:: Task directions ::
Read the listing and extract each line that includes the word "load".
╔══
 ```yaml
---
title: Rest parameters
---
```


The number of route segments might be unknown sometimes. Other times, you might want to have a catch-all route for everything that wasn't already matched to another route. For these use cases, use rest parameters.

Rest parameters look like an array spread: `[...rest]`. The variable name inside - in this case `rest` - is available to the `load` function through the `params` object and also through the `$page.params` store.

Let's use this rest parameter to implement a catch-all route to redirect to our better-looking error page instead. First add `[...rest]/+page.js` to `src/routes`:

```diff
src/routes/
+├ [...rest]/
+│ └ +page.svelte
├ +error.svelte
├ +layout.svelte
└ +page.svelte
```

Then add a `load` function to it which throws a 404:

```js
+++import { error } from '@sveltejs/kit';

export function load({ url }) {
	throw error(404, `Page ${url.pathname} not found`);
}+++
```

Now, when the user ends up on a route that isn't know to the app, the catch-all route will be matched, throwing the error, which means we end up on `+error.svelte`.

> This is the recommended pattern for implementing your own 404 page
╚══
:: Answer space ::
Rest parameters look like an array spread: `[...rest]`. The variable name inside - in this case `rest` - is available to the `load` function through the `params` object and also through the `$page.params` store.
Then add a `load` function to it which throws a 404:
export function load({ url }) {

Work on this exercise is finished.